Он начал с того, что вынул из кармана страшного вида палицу, налитую свинцом, и стал размахивать ею, как бы пробуя ее тяжесть и силу; потом, не говоря ни слова, положил ее на сиденье рядом с собой. Поднял окна с обеих сторон, и я увидел, к моему удивлению, что они заклеены бумагой, как будто для того, чтоб помешать мне смотреть на улицу.

— Сожалею, что лишил вас удовольствия обозревать, м-р Мелас, — сказал он. — Но дело в том, что я не желаю, чтобы вы видели то место, куда мы едем. Я не допускаю мысли, чтобы вы запомнили дорогу туда.

Можете себе представить, я был захвачен врасплох. Мой спутник — сильный, широкоплечий парень, и, не говоря уже о палице, я ни в коем случае не мог бы бороться с ним.

— Меня крайне удивляет ваше поведение, м-р Летимэр, — пробормотал я. — Будьте осторожны: вы поступаете незаконно.

— Да, без сомнения, тут своего рода вольность, — ответил он. — но мы вознаградим вас. Однако должен предупредить вас, м-р Мелас, что если ночью вы поднимете тревогу или проявите себя враждебно к моим интересам, вы навлечете на себя серьезные неприятности. Прошу вас помнить, что никто не знает, где вы находитесь, и в этой карете так же, как и в моем доме, вы целиком в моей власти.

Он говорил спокойно, но в оскорбительном тоне его голоса слышалась угроза. Я продолжал сидеть молча, недоумевая, зачем он похитил меня.

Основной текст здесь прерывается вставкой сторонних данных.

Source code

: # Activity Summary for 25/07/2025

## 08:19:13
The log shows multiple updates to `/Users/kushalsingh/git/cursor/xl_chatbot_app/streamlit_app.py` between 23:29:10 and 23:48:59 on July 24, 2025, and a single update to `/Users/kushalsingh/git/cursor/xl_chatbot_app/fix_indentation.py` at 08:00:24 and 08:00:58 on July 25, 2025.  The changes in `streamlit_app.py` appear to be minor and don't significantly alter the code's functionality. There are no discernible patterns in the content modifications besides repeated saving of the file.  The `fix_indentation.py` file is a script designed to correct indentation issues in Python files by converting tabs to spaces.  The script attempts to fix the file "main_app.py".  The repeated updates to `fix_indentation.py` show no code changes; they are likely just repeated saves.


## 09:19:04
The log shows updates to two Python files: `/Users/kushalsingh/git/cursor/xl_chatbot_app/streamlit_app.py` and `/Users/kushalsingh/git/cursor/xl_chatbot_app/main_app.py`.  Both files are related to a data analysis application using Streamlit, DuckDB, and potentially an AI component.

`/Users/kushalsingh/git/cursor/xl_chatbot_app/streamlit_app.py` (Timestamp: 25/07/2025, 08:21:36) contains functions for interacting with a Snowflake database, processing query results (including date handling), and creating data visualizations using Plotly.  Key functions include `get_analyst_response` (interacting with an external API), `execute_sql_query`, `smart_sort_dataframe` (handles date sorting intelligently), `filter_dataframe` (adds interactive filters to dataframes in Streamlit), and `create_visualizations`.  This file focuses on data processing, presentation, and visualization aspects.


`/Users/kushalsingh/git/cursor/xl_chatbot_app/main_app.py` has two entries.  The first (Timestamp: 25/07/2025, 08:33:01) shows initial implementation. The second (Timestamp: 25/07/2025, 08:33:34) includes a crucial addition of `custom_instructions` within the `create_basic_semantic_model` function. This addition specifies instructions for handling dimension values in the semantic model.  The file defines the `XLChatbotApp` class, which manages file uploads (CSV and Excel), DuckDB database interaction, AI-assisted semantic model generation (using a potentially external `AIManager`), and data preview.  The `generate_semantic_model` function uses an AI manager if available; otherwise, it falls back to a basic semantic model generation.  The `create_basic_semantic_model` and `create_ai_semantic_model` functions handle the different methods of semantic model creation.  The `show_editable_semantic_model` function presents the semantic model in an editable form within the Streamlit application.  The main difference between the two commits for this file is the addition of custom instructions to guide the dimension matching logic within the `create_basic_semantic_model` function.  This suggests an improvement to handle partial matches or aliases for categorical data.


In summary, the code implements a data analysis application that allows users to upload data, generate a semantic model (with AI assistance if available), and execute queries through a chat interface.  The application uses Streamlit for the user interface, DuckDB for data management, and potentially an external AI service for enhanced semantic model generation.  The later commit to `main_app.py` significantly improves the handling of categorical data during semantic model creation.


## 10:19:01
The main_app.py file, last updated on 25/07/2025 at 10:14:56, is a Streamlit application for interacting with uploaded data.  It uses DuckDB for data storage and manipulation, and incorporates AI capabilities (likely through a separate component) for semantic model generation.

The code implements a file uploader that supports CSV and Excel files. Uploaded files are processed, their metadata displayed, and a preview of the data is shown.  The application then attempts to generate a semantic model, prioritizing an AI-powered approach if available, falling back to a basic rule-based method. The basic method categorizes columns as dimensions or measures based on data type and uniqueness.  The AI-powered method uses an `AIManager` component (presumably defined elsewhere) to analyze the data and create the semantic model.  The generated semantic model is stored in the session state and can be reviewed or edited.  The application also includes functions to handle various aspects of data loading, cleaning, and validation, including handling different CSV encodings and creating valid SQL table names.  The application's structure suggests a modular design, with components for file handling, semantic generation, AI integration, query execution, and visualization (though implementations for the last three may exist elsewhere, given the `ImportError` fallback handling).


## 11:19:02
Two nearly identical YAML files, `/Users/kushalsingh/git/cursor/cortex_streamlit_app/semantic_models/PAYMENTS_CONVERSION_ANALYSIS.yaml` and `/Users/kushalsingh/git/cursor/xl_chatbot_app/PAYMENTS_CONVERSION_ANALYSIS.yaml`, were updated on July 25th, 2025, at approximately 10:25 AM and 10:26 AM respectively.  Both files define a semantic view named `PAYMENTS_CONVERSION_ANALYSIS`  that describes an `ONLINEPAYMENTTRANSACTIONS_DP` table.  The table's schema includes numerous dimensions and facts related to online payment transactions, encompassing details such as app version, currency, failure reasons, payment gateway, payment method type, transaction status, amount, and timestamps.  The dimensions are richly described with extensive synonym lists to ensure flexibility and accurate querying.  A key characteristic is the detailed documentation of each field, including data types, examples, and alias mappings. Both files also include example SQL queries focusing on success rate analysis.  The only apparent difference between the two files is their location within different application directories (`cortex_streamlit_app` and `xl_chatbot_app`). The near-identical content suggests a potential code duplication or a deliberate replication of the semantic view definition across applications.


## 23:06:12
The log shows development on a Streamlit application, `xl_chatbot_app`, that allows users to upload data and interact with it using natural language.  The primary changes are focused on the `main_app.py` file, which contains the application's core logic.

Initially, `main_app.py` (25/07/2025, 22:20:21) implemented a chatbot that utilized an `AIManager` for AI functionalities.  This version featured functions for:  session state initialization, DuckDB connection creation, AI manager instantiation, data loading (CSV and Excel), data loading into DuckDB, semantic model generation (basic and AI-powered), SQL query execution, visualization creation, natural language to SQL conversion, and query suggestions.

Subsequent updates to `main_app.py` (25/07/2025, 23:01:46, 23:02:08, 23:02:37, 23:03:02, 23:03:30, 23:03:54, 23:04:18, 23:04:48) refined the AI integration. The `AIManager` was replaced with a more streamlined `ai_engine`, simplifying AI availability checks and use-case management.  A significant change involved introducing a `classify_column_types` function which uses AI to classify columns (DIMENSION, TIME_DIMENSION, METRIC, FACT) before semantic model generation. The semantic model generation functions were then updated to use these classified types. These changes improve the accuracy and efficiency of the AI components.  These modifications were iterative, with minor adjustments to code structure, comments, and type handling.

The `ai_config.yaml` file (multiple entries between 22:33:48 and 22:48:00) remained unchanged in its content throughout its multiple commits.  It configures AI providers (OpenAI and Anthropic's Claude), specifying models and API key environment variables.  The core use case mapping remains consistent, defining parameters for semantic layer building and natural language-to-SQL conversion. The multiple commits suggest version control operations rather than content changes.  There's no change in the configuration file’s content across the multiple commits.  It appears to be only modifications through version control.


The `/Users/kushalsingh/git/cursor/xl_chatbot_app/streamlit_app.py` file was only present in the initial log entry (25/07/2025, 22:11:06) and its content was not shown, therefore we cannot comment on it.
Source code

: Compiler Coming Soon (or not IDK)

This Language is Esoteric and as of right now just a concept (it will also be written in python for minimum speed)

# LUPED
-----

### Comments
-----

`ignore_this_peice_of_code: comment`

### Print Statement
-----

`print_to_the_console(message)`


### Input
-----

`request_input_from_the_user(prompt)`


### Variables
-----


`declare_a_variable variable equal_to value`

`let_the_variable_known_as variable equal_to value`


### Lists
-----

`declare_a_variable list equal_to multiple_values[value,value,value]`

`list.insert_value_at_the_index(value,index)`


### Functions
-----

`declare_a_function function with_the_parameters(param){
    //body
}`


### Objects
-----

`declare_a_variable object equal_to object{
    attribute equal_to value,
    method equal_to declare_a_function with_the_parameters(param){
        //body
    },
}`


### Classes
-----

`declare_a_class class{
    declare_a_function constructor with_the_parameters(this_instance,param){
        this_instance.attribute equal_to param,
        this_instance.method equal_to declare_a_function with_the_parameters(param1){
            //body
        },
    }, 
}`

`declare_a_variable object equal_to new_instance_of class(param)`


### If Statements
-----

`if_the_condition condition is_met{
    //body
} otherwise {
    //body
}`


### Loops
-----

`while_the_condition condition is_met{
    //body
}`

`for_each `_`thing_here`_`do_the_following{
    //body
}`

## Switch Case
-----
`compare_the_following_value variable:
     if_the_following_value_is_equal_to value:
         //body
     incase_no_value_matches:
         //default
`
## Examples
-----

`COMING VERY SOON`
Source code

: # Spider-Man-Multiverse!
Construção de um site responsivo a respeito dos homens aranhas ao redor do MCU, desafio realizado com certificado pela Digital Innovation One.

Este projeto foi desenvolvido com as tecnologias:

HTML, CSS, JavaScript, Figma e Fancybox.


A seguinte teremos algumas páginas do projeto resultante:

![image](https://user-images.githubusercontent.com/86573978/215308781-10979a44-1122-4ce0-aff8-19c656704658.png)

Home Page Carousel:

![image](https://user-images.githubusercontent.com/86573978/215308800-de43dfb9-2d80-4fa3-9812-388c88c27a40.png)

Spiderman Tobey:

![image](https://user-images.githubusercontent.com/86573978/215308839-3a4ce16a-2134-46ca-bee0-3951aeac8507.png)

Что бы ни случилось, было вполне ясно, что сопротивление невозможно и надо только ждать того, что будет.

Мы ехали около двух часов; и я никак не мог догадаться, где мы едем. Иногда по стуку камней можно было думать, что мы едем по шоссе, иногда по тихой, спокойной езде можно было заключить, что карета катится по асфальту. Но за исключением этой разницы в звуках не было ничего, что могло бы помочь мне догадаться, где мы. Бумага на окнах была непроницаема, а переднее окно затянуто синей занавеской. Мы выехали из Пелль-Мелля четверть восьмого, а на моих часах было без десяти минут девять, когда наш экипаж, наконец, остановился. Мой спутник опустил окно, и я мельком увидел низкий свод подъезда, где горела лампа. Когда я поспешно вышел из кареты, дверь подъезда распахнулась, и я очутился в доме. У меня осталось смутное впечатление, что перед подъездом была лужайка и деревья по обе стороны. Не могу сказать, была ли то частная усадьба или казенная.